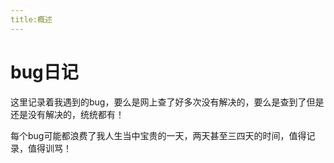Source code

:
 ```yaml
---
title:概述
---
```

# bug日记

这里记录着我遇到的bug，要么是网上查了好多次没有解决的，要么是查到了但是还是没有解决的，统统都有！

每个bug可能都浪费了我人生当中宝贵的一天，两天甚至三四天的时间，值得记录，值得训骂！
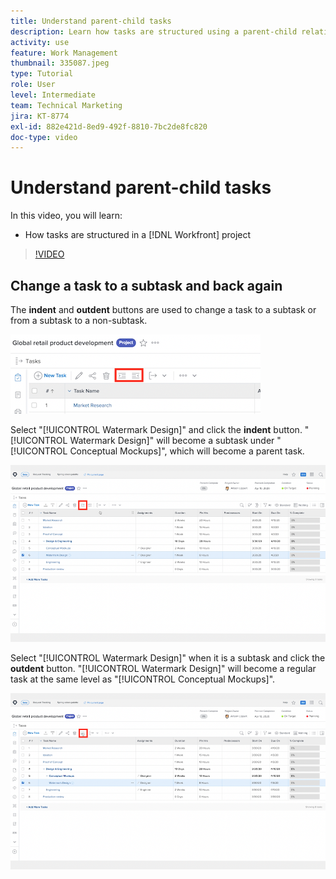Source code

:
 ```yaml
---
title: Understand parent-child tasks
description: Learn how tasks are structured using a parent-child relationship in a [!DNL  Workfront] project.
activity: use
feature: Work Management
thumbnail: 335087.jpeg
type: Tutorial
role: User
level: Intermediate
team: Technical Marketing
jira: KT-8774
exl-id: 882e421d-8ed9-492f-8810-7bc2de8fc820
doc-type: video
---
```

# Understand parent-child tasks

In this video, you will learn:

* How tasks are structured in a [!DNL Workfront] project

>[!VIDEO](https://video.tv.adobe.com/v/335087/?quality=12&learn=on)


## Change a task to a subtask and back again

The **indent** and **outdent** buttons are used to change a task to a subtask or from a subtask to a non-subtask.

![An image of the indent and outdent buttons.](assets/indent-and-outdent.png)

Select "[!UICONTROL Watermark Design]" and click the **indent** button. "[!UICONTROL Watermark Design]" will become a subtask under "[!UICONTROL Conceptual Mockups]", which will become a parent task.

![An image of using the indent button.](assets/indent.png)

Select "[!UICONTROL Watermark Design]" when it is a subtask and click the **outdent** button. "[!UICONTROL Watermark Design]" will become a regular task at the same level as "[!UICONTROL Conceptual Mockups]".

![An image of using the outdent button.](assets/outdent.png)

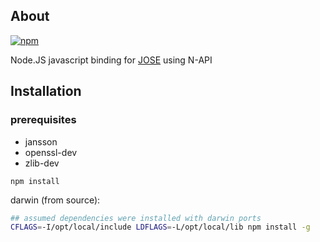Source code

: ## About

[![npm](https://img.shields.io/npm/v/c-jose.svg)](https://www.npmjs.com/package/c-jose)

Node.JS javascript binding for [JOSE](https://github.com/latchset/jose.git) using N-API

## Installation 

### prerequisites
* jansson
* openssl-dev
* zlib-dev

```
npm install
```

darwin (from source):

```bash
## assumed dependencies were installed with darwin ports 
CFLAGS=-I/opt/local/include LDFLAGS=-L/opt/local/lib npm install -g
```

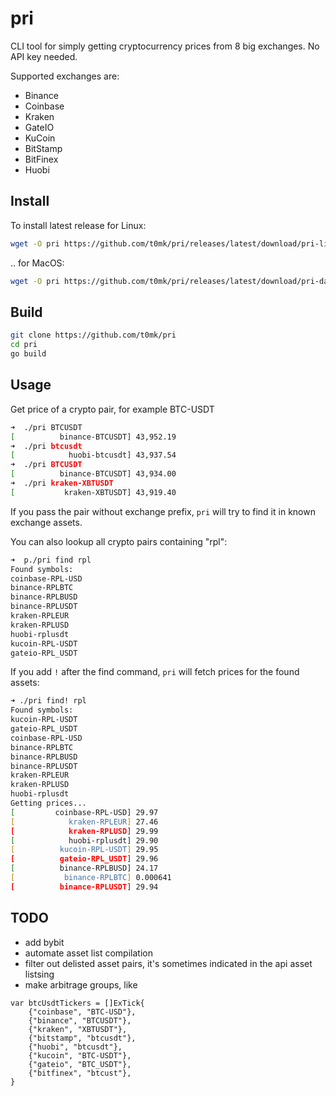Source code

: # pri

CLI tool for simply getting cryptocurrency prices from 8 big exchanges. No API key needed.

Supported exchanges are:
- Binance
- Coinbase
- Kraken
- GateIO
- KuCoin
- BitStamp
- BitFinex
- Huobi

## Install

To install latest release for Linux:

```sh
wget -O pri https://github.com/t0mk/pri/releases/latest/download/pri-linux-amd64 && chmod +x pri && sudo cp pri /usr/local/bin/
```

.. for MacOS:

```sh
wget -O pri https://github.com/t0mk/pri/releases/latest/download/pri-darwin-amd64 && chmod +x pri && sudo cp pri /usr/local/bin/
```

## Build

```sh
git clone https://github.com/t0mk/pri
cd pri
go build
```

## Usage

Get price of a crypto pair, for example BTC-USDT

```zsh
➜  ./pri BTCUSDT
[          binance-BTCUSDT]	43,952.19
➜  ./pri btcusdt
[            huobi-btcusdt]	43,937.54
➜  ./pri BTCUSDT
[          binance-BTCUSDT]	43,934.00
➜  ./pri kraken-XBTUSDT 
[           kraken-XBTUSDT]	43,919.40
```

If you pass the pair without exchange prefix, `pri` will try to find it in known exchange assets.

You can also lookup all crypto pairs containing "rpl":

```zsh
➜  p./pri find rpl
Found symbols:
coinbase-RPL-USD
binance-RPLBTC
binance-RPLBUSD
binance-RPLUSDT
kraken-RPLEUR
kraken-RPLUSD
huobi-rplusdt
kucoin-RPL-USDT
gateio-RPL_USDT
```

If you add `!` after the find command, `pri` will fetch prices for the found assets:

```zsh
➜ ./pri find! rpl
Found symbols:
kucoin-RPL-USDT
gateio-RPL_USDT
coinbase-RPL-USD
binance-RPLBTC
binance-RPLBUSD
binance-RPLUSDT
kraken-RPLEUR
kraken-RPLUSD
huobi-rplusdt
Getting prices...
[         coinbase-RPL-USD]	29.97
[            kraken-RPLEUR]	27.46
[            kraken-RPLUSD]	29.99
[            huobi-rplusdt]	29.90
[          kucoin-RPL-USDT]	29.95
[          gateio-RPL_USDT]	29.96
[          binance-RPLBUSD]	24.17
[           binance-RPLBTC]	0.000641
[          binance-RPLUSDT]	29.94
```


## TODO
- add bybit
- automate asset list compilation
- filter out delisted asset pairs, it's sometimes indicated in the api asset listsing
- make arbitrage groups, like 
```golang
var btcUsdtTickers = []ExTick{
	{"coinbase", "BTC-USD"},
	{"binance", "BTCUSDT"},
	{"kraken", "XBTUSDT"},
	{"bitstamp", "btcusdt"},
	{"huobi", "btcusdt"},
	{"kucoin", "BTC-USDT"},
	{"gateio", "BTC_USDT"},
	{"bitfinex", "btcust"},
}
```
════════
Required action:
The response should be the full material, repeated exactly, with images removed.

Reply to the task:
Source code

:
 ```yaml
---
title:概述
---
```

# bug日记

这里记录着我遇到的bug，要么是网上查了好多次没有解决的，要么是查到了但是还是没有解决的，统统都有！

每个bug可能都浪费了我人生当中宝贵的一天，两天甚至三四天的时间，值得记录，值得训骂！
Source code

:
 ```yaml
---
title: Understand parent-child tasks
description: Learn how tasks are structured using a parent-child relationship in a [!DNL  Workfront] project.
activity: use
feature: Work Management
thumbnail: 335087.jpeg
type: Tutorial
role: User
level: Intermediate
team: Technical Marketing
jira: KT-8774
exl-id: 882e421d-8ed9-492f-8810-7bc2de8fc820
doc-type: video
---
```

# Understand parent-child tasks

In this video, you will learn:

* How tasks are structured in a [!DNL Workfront] project

>[!VIDEO](https://video.tv.adobe.com/v/335087/?quality=12&learn=on)


## Change a task to a subtask and back again

The **indent** and **outdent** buttons are used to change a task to a subtask or from a subtask to a non-subtask.

![An image of the indent and outdent buttons.](assets/indent-and-outdent.png)

Select "[!UICONTROL Watermark Design]" and click the **indent** button. "[!UICONTROL Watermark Design]" will become a subtask under "[!UICONTROL Conceptual Mockups]", which will become a parent task.

![An image of using the indent button.](assets/indent.png)

Select "[!UICONTROL Watermark Design]" when it is a subtask and click the **outdent** button. "[!UICONTROL Watermark Design]" will become a regular task at the same level as "[!UICONTROL Conceptual Mockups]".

![An image of using the outdent button.](assets/outdent.png)

Source code

: ## About

[![npm](https://img.shields.io/npm/v/c-jose.svg)](https://www.npmjs.com/package/c-jose)

Node.JS javascript binding for [JOSE](https://github.com/latchset/jose.git) using N-API

## Installation 

### prerequisites
* jansson
* openssl-dev
* zlib-dev

```
npm install
```

darwin (from source):

```bash
## assumed dependencies were installed with darwin ports 
CFLAGS=-I/opt/local/include LDFLAGS=-L/opt/local/lib npm install -g
```

Source code

: # pri

CLI tool for simply getting cryptocurrency prices from 8 big exchanges. No API key needed.

Supported exchanges are:
- Binance
- Coinbase
- Kraken
- GateIO
- KuCoin
- BitStamp
- BitFinex
- Huobi

## Install

To install latest release for Linux:

```sh
wget -O pri https://github.com/t0mk/pri/releases/latest/download/pri-linux-amd64 && chmod +x pri && sudo cp pri /usr/local/bin/
```

.. for MacOS:

```sh
wget -O pri https://github.com/t0mk/pri/releases/latest/download/pri-darwin-amd64 && chmod +x pri && sudo cp pri /usr/local/bin/
```

## Build

```sh
git clone https://github.com/t0mk/pri
cd pri
go build
```

## Usage

Get price of a crypto pair, for example BTC-USDT

```zsh
➜  ./pri BTCUSDT
[          binance-BTCUSDT]	43,952.19
➜  ./pri btcusdt
[            huobi-btcusdt]	43,937.54
➜  ./pri BTCUSDT
[          binance-BTCUSDT]	43,934.00
➜  ./pri kraken-XBTUSDT 
[           kraken-XBTUSDT]	43,919.40
```

If you pass the pair without exchange prefix, `pri` will try to find it in known exchange assets.

You can also lookup all crypto pairs containing "rpl":

```zsh
➜  p./pri find rpl
Found symbols:
coinbase-RPL-USD
binance-RPLBTC
binance-RPLBUSD
binance-RPLUSDT
kraken-RPLEUR
kraken-RPLUSD
huobi-rplusdt
kucoin-RPL-USDT
gateio-RPL_USDT
```

If you add `!` after the find command, `pri` will fetch prices for the found assets:

```zsh
➜ ./pri find! rpl
Found symbols:
kucoin-RPL-USDT
gateio-RPL_USDT
coinbase-RPL-USD
binance-RPLBTC
binance-RPLBUSD
binance-RPLUSDT
kraken-RPLEUR
kraken-RPLUSD
huobi-rplusdt
Getting prices...
[         coinbase-RPL-USD]	29.97
[            kraken-RPLEUR]	27.46
[            kraken-RPLUSD]	29.99
[            huobi-rplusdt]	29.90
[          kucoin-RPL-USDT]	29.95
[          gateio-RPL_USDT]	29.96
[          binance-RPLBUSD]	24.17
[           binance-RPLBTC]	0.000641
[          binance-RPLUSDT]	29.94
```


## TODO
- add bybit
- automate asset list compilation
- filter out delisted asset pairs, it's sometimes indicated in the api asset listsing
- make arbitrage groups, like 
```golang
var btcUsdtTickers = []ExTick{
	{"coinbase", "BTC-USD"},
	{"binance", "BTCUSDT"},
	{"kraken", "XBTUSDT"},
	{"bitstamp", "btcusdt"},
	{"huobi", "btcusdt"},
	{"kucoin", "BTC-USDT"},
	{"gateio", "BTC_USDT"},
	{"bitfinex", "btcust"},
}
```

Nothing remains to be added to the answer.